Pakistan at its end carries its own India centric security anxieties and often deems Indian postures and actions as destabilizing to the South Asian balance of power. The aim of this paper is to discuss Pakistan’s India centric threat perceptions and evaluate the broad policy options or option available to Pakistan.

Pakistan’s India Centric Concerns:

India and Pakistan remain embroiled in a stagnant equation of deteriorated ties. Pakistan faces hybrid threats from India that constitute direct military threats, irregular warfare in shape of Indian sponsored terrorism on Pakistani territory, propaganda warfare, environmental threats and economic threats, to name a few.  The nature of these external threats often wears the garb of internal threats. Therefore, Pakistan needs to look outward and inward simultaneously and draft coherent well defined policies for tackling individual issues. India has declared a policy of acting to destabilize Pakistan internally and isolate it internationally and its actions to implement this policy are clearly discernible.   

India continues to violate ceasefire across the disputed, working and international borders between India and Pakistan. Despite Pakistan’s persistent calls to engage in dialogue to discuss border violations and formalize agreements go unheard in New Delhi.

In a recent speech by the Indian FM India once again embarked on its propaganda campaign to diplomatically malign and isolate Pakistan at the UN.  At the local level it re-engaged in gross violations across the LoC and WB during ‘Operation Arjun’. The incident culminated in loss of several innocent civilian lives.  Yet, the Pakistani DGMO initiated a hotline contact with his Indian counterpart to discuss the matter and in turn—as per Indian media– faced Indian rigidness over the matter.

India continues to violate all norms of human rights in Indian Occupied Kashmir and attempts to malign Pakistan’s moral support for the Kashmiris under the pretext of ‘sponsored terrorism’. Pakistan repeatedly requests the International community to diligently follow up on the matter and assist the region in devising a decisive outcome on the issue. India on its part, re-enunciating stipulations of the Simla Agreement, continues to view the matter as a ‘bilateral issue’. But, remains less than eager to genuinely engage in dialogue with Pakistan and Kashmir on resolving or even discussing the matter.

 Its interest in preserving the status quo or at best tilting the demographics of Kashmir in its favor encourages India to spur legal roadblocks aimed at hindering the direct intervention of the international organizations.
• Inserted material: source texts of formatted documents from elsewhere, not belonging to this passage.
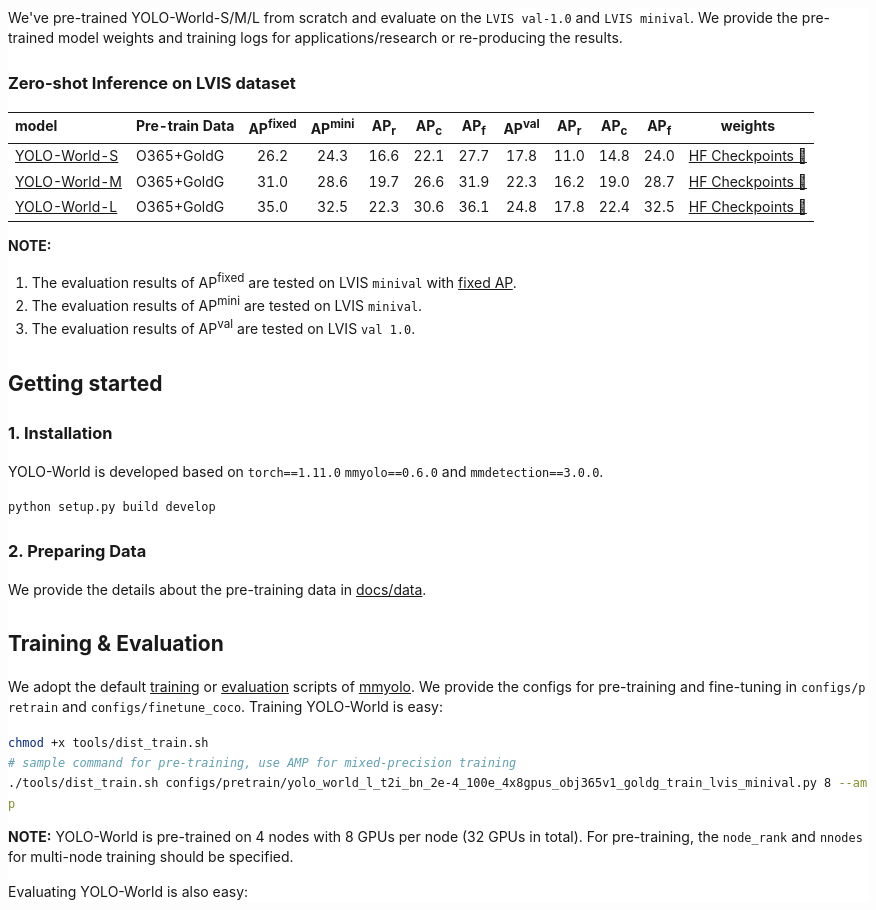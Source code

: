 We've pre-trained YOLO-World-S/M/L from scratch and evaluate on the `LVIS val-1.0` and `LVIS minival`. We provide the pre-trained model weights and training logs for applications/research or re-producing the results.

### Zero-shot Inference on LVIS dataset

| model | Pre-train Data | AP<sup>fixed</sup> | AP<sup>mini</su> | AP<sub>r</sub> | AP<sub>c</sub> | AP<sub>f</sub> | AP<sup>val</su> | AP<sub>r</sub> | AP<sub>c</sub> | AP<sub>f</sub> | weights |
| :---- | :------------- | :----------------: | :---------------:| :------------: |:-------------: | :------------: | :-:| :------------: |:-------------: | :------------:  | :---: |
| [YOLO-World-S](./configs/pretrain/yolo_world_s_dual_3block_2e-4_100e_4x8gpus_obj365v1_goldg_train_lvis_minival.py) | O365+GoldG | 26.2 | 24.3 | 16.6 | 22.1 | 27.7 | 17.8 | 11.0 | 14.8 | 24.0 | [HF Checkpoints 🤗](https://huggingface.co/wondervictor/YOLO-World/resolve/main/yolo_world_s_clip_base_dual_vlpan_2e-3adamw_32xb16_100e_o365_goldg_train_pretrained-18bea4d2.pth) |
| [YOLO-World-M](./configs/pretrain/yolo_world_m_dual_l2norm_2e-4_100e_4x8gpus_obj365v1_goldg_train_lvis_minival.py) | O365+GoldG | 31.0 | 28.6 | 19.7 | 26.6 | 31.9 | 22.3 | 16.2 | 19.0 | 28.7 | [HF Checkpoints 🤗](https://huggingface.co/wondervictor/YOLO-World/resolve/main/yolo_world_m_clip_base_dual_vlpan_2e-3adamw_32xb16_100e_o365_goldg_train_pretrained-2b7bd1be.pth) |
| [YOLO-World-L](./configs/pretrain/yolo_world_s_dual_3block_2e-4_100e_4x8gpus_obj365v1_goldg_train_lvis_minival.py) | O365+GoldG | 35.0 | 32.5 | 22.3 | 30.6 | 36.1 | 24.8 | 17.8 | 22.4 | 32.5 | [HF Checkpoints 🤗](https://huggingface.co/wondervictor/YOLO-World/resolve/main/yolo_world_l_clip_base_dual_vlpan_2e-3adamw_32xb16_100e_o365_goldg_train_pretrained-0e566235.pth)  | 

**NOTE:**
1. The evaluation results of AP<sup>fixed</sup> are tested on LVIS `minival` with [fixed AP](https://github.com/achalddave/large-vocab-devil).
2. The evaluation results of AP<sup>mini</sup> are tested on LVIS `minival`.
3. The evaluation results of AP<sup>val</sup> are tested on LVIS `val 1.0`.

## Getting started

### 1. Installation

YOLO-World is developed based on `torch==1.11.0` `mmyolo==0.6.0` and `mmdetection==3.0.0`.

```bash
python setup.py build develop
```

### 2. Preparing Data

We provide the details about the pre-training data in [docs/data](./docs/data.md).


## Training & Evaluation

We adopt the default [training](./tools/train.py) or [evaluation](./tools/test.py) scripts of [mmyolo](https://github.com/open-mmlab/mmyolo).
We provide the configs for pre-training and fine-tuning in `configs/pretrain` and `configs/finetune_coco`.
Training YOLO-World is easy:

```bash
chmod +x tools/dist_train.sh
# sample command for pre-training, use AMP for mixed-precision training
./tools/dist_train.sh configs/pretrain/yolo_world_l_t2i_bn_2e-4_100e_4x8gpus_obj365v1_goldg_train_lvis_minival.py 8 --amp
```
**NOTE:** YOLO-World is pre-trained on 4 nodes with 8 GPUs per node (32 GPUs in total). For pre-training, the `node_rank` and `nnodes` for multi-node training should be specified. 

Evaluating YOLO-World is also easy:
The Indian resentment that ensued following Nicky Hailey’s offer on Kashmir is a case in point highlighting Indian anxieties over resolving the matter. Owing to its active lobbying, India managed to blur the line between a ‘terrorist’ and a ‘freedom fighter’ by getting Syed Salahuddin declared a terrorist in collusion with US. The often discussed ‘new wave of freedom fighters’ continues to raise alarm bells amongst various Indian analysts, several voices suggest that India’s unjustified offense is a root cause of this ‘structure- less belligerence’.

 Pakistan is the biggest victim of terrorism. Standing on the frontline it continues to wage this war beyond its institutional capacities and exceedingly beyond its financial capacities. The people of Pakistan maintain religious, socio and ethnic ties with the people of Kashmir so the Indian oppression on Kashmiris is bound to create sympathy and support at local levels. This complicates the war on terror for Pakistan, complicates Pakistan’s de-radicalization efforts and heightens various risks of conflict between the two nuclear armed neighbors.   India continues to blur the concept of freedom and terrorism and militarily oppresses Kashmiris. Instead of formalizing relevant border agreements with Pakistan, devising an appropriate political solution on Kashmir in consensus with the local people and Pakistan and engaging international organizations to oversee the proceedings aimed at materializing the desires of the Kashmiris, India is committing unspeakable atrocities in Kashmir  

The same conundrum now prevails in the western border area of Pakistan, as India seeks to engage Pakistan on two fronts. Indian intelligence links with Afghan based TTP and its affiliates have been exposed. India also runs a clandestine radio station in Baluchistan and sponsors seminars to present fabricated views on a so called ‘Baluch separatist’ movement. Indian contacts with dissident elements have never been a secret.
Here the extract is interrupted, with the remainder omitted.